*Task prompt*:
Of all the lines in the entries below, give again exactly those starting at the line containing "- 5: risky)" and ending at the line containing "Environment Tag: Static", both ends included, and no others.

Material to process Start Marker

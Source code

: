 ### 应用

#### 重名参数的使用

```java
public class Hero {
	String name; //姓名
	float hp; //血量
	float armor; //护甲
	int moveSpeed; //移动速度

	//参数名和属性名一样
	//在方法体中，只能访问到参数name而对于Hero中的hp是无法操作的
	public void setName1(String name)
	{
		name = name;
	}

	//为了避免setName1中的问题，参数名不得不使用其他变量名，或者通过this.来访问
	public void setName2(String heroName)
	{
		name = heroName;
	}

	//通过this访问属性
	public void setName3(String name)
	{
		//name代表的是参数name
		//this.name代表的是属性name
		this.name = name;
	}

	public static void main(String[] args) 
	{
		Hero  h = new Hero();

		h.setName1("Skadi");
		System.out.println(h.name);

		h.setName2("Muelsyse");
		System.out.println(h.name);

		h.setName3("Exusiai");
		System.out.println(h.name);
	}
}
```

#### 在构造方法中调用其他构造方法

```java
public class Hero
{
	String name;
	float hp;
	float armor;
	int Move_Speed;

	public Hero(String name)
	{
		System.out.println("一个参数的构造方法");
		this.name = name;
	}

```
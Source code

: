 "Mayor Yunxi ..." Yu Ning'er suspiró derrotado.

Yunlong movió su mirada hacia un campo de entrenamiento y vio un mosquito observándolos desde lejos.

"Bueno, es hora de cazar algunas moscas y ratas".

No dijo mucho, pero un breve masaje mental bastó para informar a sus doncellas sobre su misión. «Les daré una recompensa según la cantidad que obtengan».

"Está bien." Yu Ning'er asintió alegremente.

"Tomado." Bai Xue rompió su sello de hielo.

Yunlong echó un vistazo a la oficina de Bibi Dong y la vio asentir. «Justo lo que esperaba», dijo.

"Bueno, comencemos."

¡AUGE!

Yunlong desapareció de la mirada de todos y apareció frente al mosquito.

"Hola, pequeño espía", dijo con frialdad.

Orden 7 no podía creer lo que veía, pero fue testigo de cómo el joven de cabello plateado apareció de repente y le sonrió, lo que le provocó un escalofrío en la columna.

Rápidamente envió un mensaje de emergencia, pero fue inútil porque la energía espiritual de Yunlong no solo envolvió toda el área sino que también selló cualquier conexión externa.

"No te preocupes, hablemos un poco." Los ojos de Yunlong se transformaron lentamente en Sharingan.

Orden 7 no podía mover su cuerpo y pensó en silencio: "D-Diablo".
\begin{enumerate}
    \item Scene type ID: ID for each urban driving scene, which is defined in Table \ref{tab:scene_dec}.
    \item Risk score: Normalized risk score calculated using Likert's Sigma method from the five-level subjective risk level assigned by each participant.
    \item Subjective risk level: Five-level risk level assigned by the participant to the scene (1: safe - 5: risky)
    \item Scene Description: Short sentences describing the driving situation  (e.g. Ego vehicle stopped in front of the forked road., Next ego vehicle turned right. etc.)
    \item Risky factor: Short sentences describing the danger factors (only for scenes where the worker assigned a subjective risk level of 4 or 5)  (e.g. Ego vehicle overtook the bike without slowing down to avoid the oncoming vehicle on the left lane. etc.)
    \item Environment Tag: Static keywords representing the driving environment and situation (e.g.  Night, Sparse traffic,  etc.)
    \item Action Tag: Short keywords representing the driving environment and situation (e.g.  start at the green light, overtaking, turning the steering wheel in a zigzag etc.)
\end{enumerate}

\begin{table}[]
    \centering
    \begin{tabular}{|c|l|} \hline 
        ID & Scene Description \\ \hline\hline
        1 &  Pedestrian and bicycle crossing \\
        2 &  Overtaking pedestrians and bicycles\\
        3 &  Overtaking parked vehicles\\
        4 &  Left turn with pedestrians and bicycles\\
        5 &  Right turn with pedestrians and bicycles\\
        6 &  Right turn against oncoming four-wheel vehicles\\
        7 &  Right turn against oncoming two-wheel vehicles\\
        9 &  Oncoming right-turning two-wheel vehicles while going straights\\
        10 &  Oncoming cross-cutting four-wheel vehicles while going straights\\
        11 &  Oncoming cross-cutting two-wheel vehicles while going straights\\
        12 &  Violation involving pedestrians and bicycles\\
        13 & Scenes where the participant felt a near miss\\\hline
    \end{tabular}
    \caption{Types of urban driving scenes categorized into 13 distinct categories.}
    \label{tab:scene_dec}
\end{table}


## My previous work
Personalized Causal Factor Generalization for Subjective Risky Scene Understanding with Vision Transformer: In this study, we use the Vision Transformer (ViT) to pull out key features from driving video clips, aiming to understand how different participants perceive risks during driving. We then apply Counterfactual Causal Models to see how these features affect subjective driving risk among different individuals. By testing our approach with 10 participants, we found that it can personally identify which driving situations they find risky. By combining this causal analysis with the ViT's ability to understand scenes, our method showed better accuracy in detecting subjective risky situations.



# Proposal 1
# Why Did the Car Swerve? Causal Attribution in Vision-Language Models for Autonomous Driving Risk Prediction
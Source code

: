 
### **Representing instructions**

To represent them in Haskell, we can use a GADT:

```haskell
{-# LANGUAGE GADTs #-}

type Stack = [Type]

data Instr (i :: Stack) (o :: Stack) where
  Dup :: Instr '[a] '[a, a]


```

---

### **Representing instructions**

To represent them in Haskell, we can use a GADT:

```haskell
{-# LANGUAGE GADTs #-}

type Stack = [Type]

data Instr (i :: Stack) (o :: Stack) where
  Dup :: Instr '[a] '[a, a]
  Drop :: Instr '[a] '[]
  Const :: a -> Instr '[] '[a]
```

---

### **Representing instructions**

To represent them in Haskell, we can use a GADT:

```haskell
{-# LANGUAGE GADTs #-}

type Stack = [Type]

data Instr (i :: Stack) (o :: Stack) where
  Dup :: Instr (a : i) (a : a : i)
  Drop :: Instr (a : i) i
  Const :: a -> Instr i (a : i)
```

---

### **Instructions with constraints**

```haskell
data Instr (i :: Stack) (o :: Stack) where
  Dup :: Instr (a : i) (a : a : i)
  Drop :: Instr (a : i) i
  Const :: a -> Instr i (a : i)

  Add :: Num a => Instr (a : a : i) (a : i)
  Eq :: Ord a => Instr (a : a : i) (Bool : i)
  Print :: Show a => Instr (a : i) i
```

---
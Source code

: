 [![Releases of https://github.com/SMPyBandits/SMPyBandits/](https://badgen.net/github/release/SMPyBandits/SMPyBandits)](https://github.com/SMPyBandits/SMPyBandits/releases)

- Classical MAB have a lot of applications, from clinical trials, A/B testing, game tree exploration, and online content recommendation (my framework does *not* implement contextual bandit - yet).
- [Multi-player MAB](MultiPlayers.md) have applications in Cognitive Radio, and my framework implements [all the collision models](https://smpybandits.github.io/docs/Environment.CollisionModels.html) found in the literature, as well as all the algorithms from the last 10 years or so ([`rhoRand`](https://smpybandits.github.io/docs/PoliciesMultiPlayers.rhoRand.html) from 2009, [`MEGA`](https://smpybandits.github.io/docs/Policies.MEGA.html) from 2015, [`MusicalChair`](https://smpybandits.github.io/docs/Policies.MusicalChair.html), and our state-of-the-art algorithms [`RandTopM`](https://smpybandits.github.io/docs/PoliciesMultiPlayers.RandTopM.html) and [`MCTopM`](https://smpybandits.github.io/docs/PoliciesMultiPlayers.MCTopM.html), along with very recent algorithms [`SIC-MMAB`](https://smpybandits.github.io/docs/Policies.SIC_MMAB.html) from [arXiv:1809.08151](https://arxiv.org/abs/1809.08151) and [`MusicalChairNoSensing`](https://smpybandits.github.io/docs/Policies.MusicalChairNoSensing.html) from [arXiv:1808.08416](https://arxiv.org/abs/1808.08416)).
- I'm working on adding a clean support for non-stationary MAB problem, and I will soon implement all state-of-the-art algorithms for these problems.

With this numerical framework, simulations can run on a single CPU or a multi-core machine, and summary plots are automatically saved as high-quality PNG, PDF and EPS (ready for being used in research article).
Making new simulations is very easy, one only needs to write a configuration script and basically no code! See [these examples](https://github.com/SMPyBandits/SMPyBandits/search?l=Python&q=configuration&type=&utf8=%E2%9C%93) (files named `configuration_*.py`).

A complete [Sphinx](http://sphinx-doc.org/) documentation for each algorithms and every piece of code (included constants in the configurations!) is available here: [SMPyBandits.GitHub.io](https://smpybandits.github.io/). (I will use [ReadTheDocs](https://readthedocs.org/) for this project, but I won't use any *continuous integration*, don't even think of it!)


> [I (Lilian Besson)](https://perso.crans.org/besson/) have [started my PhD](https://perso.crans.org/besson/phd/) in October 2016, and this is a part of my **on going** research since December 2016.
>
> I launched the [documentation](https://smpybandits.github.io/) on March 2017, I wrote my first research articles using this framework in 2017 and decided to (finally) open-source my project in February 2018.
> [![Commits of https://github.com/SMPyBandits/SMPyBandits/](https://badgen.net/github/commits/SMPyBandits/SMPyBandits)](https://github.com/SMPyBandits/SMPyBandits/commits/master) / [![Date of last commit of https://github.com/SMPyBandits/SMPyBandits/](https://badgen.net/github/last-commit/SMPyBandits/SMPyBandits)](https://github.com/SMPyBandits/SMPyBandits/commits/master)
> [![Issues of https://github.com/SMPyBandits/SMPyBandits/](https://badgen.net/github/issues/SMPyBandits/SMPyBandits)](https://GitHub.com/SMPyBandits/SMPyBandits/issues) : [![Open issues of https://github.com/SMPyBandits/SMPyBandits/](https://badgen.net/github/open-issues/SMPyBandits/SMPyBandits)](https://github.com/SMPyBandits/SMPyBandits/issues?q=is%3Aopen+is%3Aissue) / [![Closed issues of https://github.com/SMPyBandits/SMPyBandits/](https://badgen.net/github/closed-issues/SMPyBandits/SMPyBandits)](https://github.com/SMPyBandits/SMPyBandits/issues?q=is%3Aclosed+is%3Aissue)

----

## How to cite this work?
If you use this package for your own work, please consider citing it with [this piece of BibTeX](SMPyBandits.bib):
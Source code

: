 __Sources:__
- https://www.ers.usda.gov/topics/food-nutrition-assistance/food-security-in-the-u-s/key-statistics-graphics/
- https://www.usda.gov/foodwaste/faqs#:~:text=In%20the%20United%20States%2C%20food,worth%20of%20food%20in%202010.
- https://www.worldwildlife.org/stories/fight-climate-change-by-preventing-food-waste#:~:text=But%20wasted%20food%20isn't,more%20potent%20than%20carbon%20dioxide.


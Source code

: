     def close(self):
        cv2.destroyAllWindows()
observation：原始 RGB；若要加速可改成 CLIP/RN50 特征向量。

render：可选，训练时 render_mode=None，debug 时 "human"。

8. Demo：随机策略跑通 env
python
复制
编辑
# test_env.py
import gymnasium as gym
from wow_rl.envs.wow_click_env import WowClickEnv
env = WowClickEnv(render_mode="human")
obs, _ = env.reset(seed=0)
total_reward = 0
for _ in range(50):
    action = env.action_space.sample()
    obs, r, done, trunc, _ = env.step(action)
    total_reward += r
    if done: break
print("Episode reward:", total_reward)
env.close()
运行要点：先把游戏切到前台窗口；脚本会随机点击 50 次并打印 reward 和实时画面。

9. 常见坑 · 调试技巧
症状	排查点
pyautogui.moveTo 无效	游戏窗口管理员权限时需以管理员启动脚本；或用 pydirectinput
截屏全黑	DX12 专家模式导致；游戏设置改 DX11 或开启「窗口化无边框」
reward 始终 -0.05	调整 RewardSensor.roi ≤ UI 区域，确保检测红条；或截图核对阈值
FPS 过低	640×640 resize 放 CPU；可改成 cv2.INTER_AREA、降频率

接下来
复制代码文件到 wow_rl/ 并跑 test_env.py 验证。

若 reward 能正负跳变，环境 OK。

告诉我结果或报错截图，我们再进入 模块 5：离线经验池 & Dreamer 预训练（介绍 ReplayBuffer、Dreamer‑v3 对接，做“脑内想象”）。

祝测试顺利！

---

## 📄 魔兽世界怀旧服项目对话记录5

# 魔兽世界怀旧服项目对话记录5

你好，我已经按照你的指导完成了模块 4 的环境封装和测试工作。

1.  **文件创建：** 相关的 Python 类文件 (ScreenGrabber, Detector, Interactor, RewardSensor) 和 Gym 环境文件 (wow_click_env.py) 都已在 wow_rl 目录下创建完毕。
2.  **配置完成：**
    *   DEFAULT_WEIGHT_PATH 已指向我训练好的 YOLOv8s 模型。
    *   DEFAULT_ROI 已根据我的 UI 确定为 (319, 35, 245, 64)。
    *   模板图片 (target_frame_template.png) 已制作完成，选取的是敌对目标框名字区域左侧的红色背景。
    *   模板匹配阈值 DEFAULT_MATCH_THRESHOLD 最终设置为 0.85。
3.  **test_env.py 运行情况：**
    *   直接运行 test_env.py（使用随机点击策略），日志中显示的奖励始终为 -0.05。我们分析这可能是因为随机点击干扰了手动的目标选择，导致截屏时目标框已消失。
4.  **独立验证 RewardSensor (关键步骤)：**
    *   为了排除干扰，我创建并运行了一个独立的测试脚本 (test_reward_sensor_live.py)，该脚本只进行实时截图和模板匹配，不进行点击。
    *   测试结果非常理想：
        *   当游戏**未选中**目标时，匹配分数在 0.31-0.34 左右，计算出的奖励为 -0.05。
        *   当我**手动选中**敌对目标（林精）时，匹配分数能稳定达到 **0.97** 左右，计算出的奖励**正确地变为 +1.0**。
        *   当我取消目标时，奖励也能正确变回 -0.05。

Material to process End Marker

*Answer for this exercise*:
    \item Subjective risk level: Five-level risk level assigned by the participant to the scene (1: safe - 5: risky)
    \item Scene Description: Short sentences describing the driving situation  (e.g. Ego vehicle stopped in front of the forked road., Next ego vehicle turned right. etc.)
    \item Risky factor: Short sentences describing the danger factors (only for scenes where the worker assigned a subjective risk level of 4 or 5)  (e.g. Ego vehicle overtook the bike without slowing down to avoid the oncoming vehicle on the left lane. etc.)
    \item Environment Tag: Static keywords representing the driving environment and situation (e.g.  Night, Sparse traffic,  etc.)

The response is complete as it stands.